These tablets report back to the centre using NCSA - we have two hosts receiving data - one sits within the company network (and therefore needs vpn access), whilst the other is within our DMZ.
One of the tablets was having issues, which seemed to relate to load... and having read about Nagios 4.0 and its worker processes, this seemed to be worth a test.
The old problem was that rather than running every 10 minutes, some of the services would be 20-30 minutes between checks... Following the upgrade, this issue appears to be resolved... which is good...
However, I've got an oddity.... some of the reports are not being delivered by NCSA.... but this is only the case for the VPN connected host... the other works without issue.

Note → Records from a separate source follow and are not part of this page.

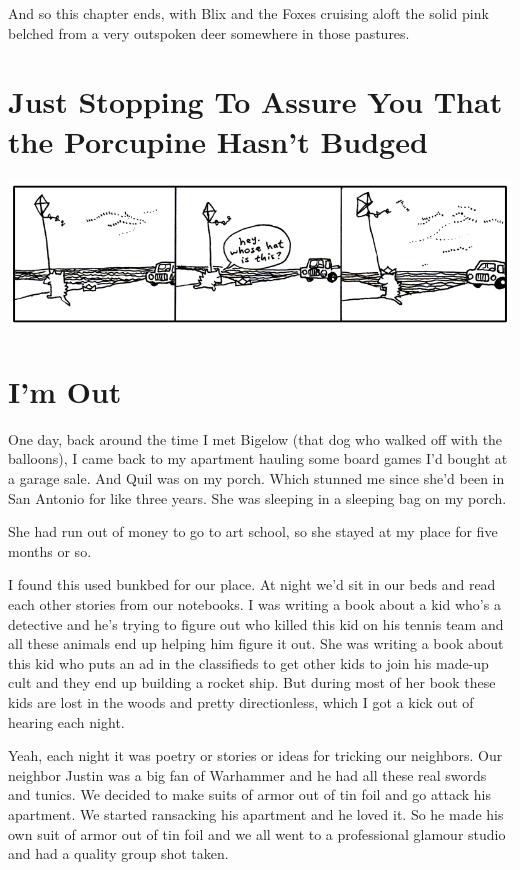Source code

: \documentclass[10pt,twoside]{report}
\begin{document}
And so this chapter ends, with Blix and the Foxes cruising aloft the
solid pink belched from a very outspoken deer somewhere in those
pastures.

\newpage


\section{Just Stopping To Assure You That the Porcupine Hasn't Budged}


	\includegraphics[width=1.0\textwidth]{cache/76.png}


\section{I'm Out}



One day, back around the time I met Bigelow (that dog who walked off
with the balloons), I came back to my apartment hauling some board
games I'd bought at a garage sale.  And Quil was on my porch.  Which
stunned me since she'd been in San Antonio for like three years.  She
was sleeping in a sleeping bag on my porch.

She had run out of money to go to art school, so she stayed at my
place for five months or so.

I found this used bunkbed for our place.  At night we'd sit in our
beds and read each other stories from our notebooks.  I was writing a
book about a kid who's a detective and he's trying to figure out who
killed this kid on his tennis team and all these animals end up
helping him figure it out.  She was writing a book about this kid who
puts an ad in the classifieds to get other kids to join his made-up
cult and they end up building a rocket ship.  But during most of her
book these kids are lost in the woods and pretty directionless, which
I got a kick out of hearing each night.

Yeah, each night it was poetry or stories or ideas for tricking our
neighbors.  Our neighbor Justin was a big fan of Warhammer and he had
all these real swords and tunics.  We decided to make suits of armor
out of tin foil and go attack his apartment.  We started ransacking
his apartment and he loved it.  So he made his own suit of armor out
of tin foil and we all went to a professional glamour studio and had a
quality group shot taken.
\end{document}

What I've found in /var/log/messages is the following;
Code: Select all
Oct 23 17:02:57 TABLETNAME nagios: wproc: command: /usr/local/nagios/libexec/submit_check_result_to_vision1 HOSTNAME 'SHOWOSLEVEL' OK '7100-01-02-1150|version=7.1 release=01 ml=02'
Oct 23 17:02:57 TABLETNAME nagios: wproc: host=HOSTNAME; service=SHOWOSLEVEL; contact=(none)
Oct 23 17:02:57 TABLETNAME nagios: wproc: early_timeout=1; exited_ok=0; wait_status=0; error_code=62;
Oct 23 17:02:57 TABLETNAME nagios: Warning: OCSP command '/usr/local/nagios/libexec/submit_check_result_to_vision1 HOSTNAME 'SHOWOSLEVEL' OK '7100-01-02-1150|version=7.1 release=01 ml=02'' for service 'SHOWOSLEVEL' on host 'HOSTNAME' timed out after 0.00 seconds
Code: Select all
ocsp_command=submit_check_result_to_vision1
And how can it "timed out after 0.00 seconds" ??? (I'm assuming this is related to error 62?)
This was never an issue in Nagios 3.5 (but since the upgrade to 4.0) it affects 4 services on this one host... whilst the other 16 work like clockwork ?
Any suggestions?
Thanks, Malcolm